Department of Aeronautics and Astronautics, Massachusetts Institute of Technology, 77 Massachusetts Avenue, Cambridge, MA 02139, USA.
Industrial and Operations Engineering, University of Michigan, 1205 Beal Avenue, Ann Arbor, MI 48109, USA.
Sensors (Basel). 2022 Mar 26;22(7):2544. doi: 10.3390/s22072544.
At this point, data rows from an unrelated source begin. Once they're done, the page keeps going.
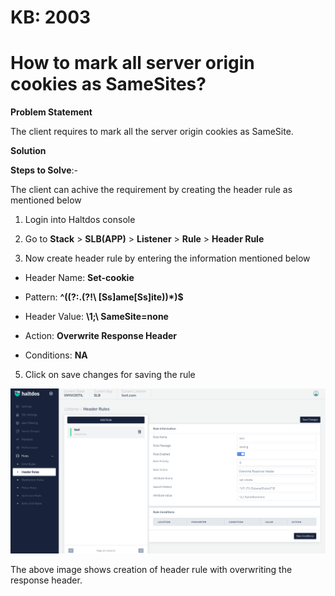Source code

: # KB: 2003

# How to mark all server origin cookies as SameSites?

**Problem Statement**

The client requires to mark all the server origin cookies as SameSite.

**Solution**

**Steps to Solve**:-

The client can achive the requirement by creating the header rule as mentioned below

1. Login into Haltdos console

2. Go to **Stack** > **SLB(APP)** > **Listener** > **Rule** > **Header Rule**

3. Now create header rule by entering the information mentioned below

 - Header Name: **Set-cookie**

 - Pattern: **^((?:.(?!\ [Ss]ame[Ss]ite))*)$**

 - Header Value: **\1;\ SameSite=none**

 - Action: **Overwrite Response Header**

 - Conditions: **NA**

5. Click on save changes for saving the rule 

![header](/img/adc/kb/v2/header_kb_2003_1.png)

The above image shows creation of header rule with overwriting the response header.

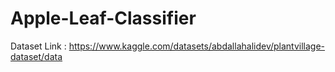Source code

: # Apple-Leaf-Classifier
Dataset Link : https://www.kaggle.com/datasets/abdallahalidev/plantvillage-dataset/data

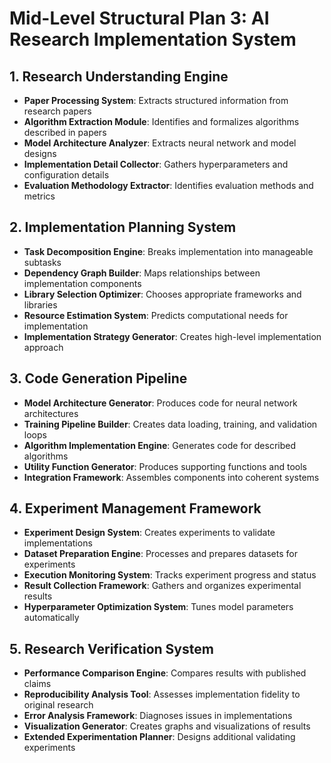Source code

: # Mid-Level Structural Plan 3: AI Research Implementation System

## 1. Research Understanding Engine
- **Paper Processing System**: Extracts structured information from research papers
- **Algorithm Extraction Module**: Identifies and formalizes algorithms described in papers
- **Model Architecture Analyzer**: Extracts neural network and model designs
- **Implementation Detail Collector**: Gathers hyperparameters and configuration details
- **Evaluation Methodology Extractor**: Identifies evaluation methods and metrics

## 2. Implementation Planning System
- **Task Decomposition Engine**: Breaks implementation into manageable subtasks
- **Dependency Graph Builder**: Maps relationships between implementation components
- **Library Selection Optimizer**: Chooses appropriate frameworks and libraries
- **Resource Estimation System**: Predicts computational needs for implementation
- **Implementation Strategy Generator**: Creates high-level implementation approach

## 3. Code Generation Pipeline
- **Model Architecture Generator**: Produces code for neural network architectures
- **Training Pipeline Builder**: Creates data loading, training, and validation loops
- **Algorithm Implementation Engine**: Generates code for described algorithms
- **Utility Function Generator**: Produces supporting functions and tools
- **Integration Framework**: Assembles components into coherent systems

## 4. Experiment Management Framework
- **Experiment Design System**: Creates experiments to validate implementations
- **Dataset Preparation Engine**: Processes and prepares datasets for experiments
- **Execution Monitoring System**: Tracks experiment progress and status
- **Result Collection Framework**: Gathers and organizes experimental results
- **Hyperparameter Optimization System**: Tunes model parameters automatically

## 5. Research Verification System
- **Performance Comparison Engine**: Compares results with published claims
- **Reproducibility Analysis Tool**: Assesses implementation fidelity to original research
- **Error Analysis Framework**: Diagnoses issues in implementations
- **Visualization Generator**: Creates graphs and visualizations of results
- **Extended Experimentation Planner**: Designs additional validating experiments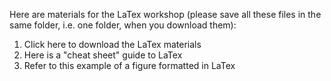 Here are materials for the LaTex workshop (please save all these files in the same folder, i.e. one folder, when you download them):
1.	Click here to download the LaTex materials
2.	Here is a "cheat sheet" guide to LaTex
3.	Refer to this example of a figure formatted in LaTex

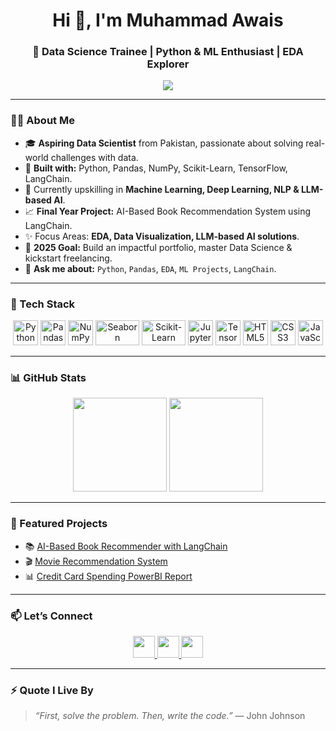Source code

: <h1 align="center">Hi 👋, I'm Muhammad Awais</h1>
<h3 align="center">🚀 Data Science Trainee | Python & ML Enthusiast | EDA Explorer</h3>

<p align="center">
  <img src="https://readme-typing-svg.herokuapp.com?color=F75C7E&width=500&lines=Built+with+Python+%7C+Turning+Data+into+Insights;Pandas+%7C+Machine+Learning+%7C+LangChain;Learning+and+Building+Every+Day+🚀" />
</p>

---

### 🧑‍💻 About Me
- 🎓 **Aspiring Data Scientist** from Pakistan, passionate about solving real-world challenges with data.
- 🐍 **Built with:** Python, Pandas, NumPy, Scikit-Learn, TensorFlow, LangChain.
- 🧠 Currently upskilling in **Machine Learning, Deep Learning, NLP & LLM-based AI**.
- 📈 **Final Year Project:** AI-Based Book Recommendation System using LangChain.
- ✨ Focus Areas: **EDA, Data Visualization, LLM-based AI solutions**.
- 🎯 **2025 Goal:** Build an impactful portfolio, master Data Science & kickstart freelancing.
- 💬 **Ask me about:** `Python`, `Pandas`, `EDA`, `ML Projects`, `LangChain`.

---

### 🧰 Tech Stack

<div align="center">
  <img src="https://cdn.jsdelivr.net/gh/devicons/devicon/icons/python/python-original.svg" width="40px" height="40px" alt="Python"/>
  <img src="https://cdn.jsdelivr.net/gh/devicons/devicon/icons/pandas/pandas-original.svg" width="40px" height="40px" alt="Pandas"/>
  <img src="https://cdn.jsdelivr.net/gh/devicons/devicon/icons/numpy/numpy-original.svg" width="40px" height="40px" alt="NumPy"/>
  <img src="https://seaborn.pydata.org/_static/logo-wide-lightbg.svg" width="70px" height="40px" alt="Seaborn"/>
  <img src="https://upload.wikimedia.org/wikipedia/commons/0/05/Scikit_learn_logo_small.svg" width="70px" height="40px" alt="Scikit-Learn"/>
  <img src="https://cdn.jsdelivr.net/gh/devicons/devicon/icons/jupyter/jupyter-original.svg" width="40px" height="40px" alt="Jupyter"/>
  <img src="https://cdn.jsdelivr.net/gh/devicons/devicon/icons/tensorflow/tensorflow-original.svg" width="40px" height="40px" alt="TensorFlow"/>
  <img src="https://cdn.jsdelivr.net/gh/devicons/devicon/icons/html5/html5-original.svg" width="40px" height="40px" alt="HTML5"/>
  <img src="https://cdn.jsdelivr.net/gh/devicons/devicon/icons/css3/css3-original.svg" width="40px" height="40px" alt="CSS3"/>
  <img src="https://cdn.jsdelivr.net/gh/devicons/devicon/icons/javascript/javascript-original.svg" width="40px" height="40px" alt="JavaScript"/>
</div>

---

### 📊 GitHub Stats

<p align="center">
  <img src="https://github-readme-stats.vercel.app/api?username=Muhammad-Awaix&show_icons=true&theme=dracula&hide_border=false&count_private=true" height="150" />
  <img src="https://github-readme-stats.vercel.app/api/top-langs?username=Muhammad-Awaix&layout=compact&theme=dracula&hide_border=false&langs_count=6" height="150" />
</p>

---

### 🚀 Featured Projects
- 📚 [AI-Based Book Recommender with LangChain](https://github.com/Muhammad-Awaix/FYP)
- 🎬 [Movie Recommendation System](https://github.com/Muhammad-Awaix/-ML-Pyhton-Projects/blob/main/Movies_Rec_Sys.ipynb)
- 📊 [Credit Card Spending PowerBI Report](#) <!-- Add link if available -->

---

### 📫 Let’s Connect

<p align="center">
  <a href="https://www.linkedin.com/in/muhamad-awais/" target="_blank">
    <img src="https://img.shields.io/static/v1?message=LinkedIn&logo=linkedin&label=&color=0077B5&logoColor=white&labelColor=&style=for-the-badge" height="35" />
  </a>
  <a href="mailto:mawais.ai021@gmail.com">
    <img src="https://img.shields.io/badge/Gmail-D14836?style=for-the-badge&logo=gmail&logoColor=white" height="35" />
  </a>
  <a href="https://huggingface.co/mawais021">
    <img src="https://img.shields.io/badge/HuggingFace-FFD21F?style=for-the-badge&logo=huggingface&logoColor=black" height="35" />
  </a>
</p>

---

### ⚡ Quote I Live By
> *“First, solve the problem. Then, write the code.”* — John Johnson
Traditionally, inertial measurement unit (IMU)-based human joint angle estimation techniques are evaluated for general human motion where human joints explore all of their degrees of freedom. Pure human walking, in contrast, limits the motion of human joints and may lead to unobservability conditions that confound magnetometer-free IMU-based methods. This work explores the unobservability conditions emergent during human walking and expands upon a previous IMU-based method for the human knee to also estimate human hip angles relative to an assumed vertical datum. The proposed method is evaluated (N=12) in a human subject study and compared against an optical motion capture system. Accuracy of human knee flexion/extension angle (7.87∘ absolute root mean square error (RMSE)), hip flexion/extension angle (3.70∘ relative RMSE), and hip abduction/adduction angle (4.56∘ relative RMSE) during walking are similar to current state-of-the-art self-calibrating IMU methods that use magnetometers. Larger errors of hip internal/external rotation angle (6.27∘ relative RMSE) are driven by IMU heading drift characteristic of magnetometer-free approaches and non-hinge kinematics of the hip during gait, amongst other error sources. One of these sources of error, soft tissue perturbations during gait, is explored further in the context of knee angle estimation and it was observed that the IMU method may overestimate the angle during stance and underestimate the angle during swing. The presented method and results provide a novel combination of observability considerations, heuristic correction methods, and validation techniques to magnetic-blind, kinematic-only IMU-based skeletal pose estimation during human tasks with degenerate kinematics (e.g., straight line walking).
传统上,基于惯性测量单元(IMU)的人体关节角度估计技术是在人体关节探索其所有自由度的一般人体运动中进行评估的。相比之下,纯粹的人类步行限制了人体关节的运动,并且可能导致混淆无磁强计的基于 IMU 的方法的不可观测条件。这项工作探讨了在人类行走过程中出现的不可观测条件,并扩展了以前基于 IMU 的方法,以估计相对于假定垂直基准的人体髋关节角度。所提出的方法在人体受试者研究中进行了评估(N=12),并与光学运动捕捉系统进行了比较。在行走过程中,人体膝关节屈伸角度(7.87∘绝对均方根误差(RMSE))、髋关节屈伸角度(3.70∘相对 RMSE)和髋关节外展/内收角度(4.56∘相对 RMSE)的准确性与当前使用磁强计的最先进的自校准 IMU 方法相似。髋关节内/外旋转角度(6.27∘相对 RMSE)的较大误差是由无磁强计方法的 IMU 航向漂移特征和步态中髋关节的非铰链运动等误差源驱动的。这些误差源之一,即步态过程中的软组织扰动,在膝关节角度估计的背景下进一步探讨,结果观察到 IMU 方法在站立阶段可能高估角度,在摆动阶段可能低估角度。所提出的方法和结果提供了一种新颖的组合,包括可观测性考虑、启发式校正方法和验证技术,用于在具有退化运动学(例如,直线行走)的人体任务中进行无磁强计、仅运动学的基于 IMU 的骨骼姿势估计。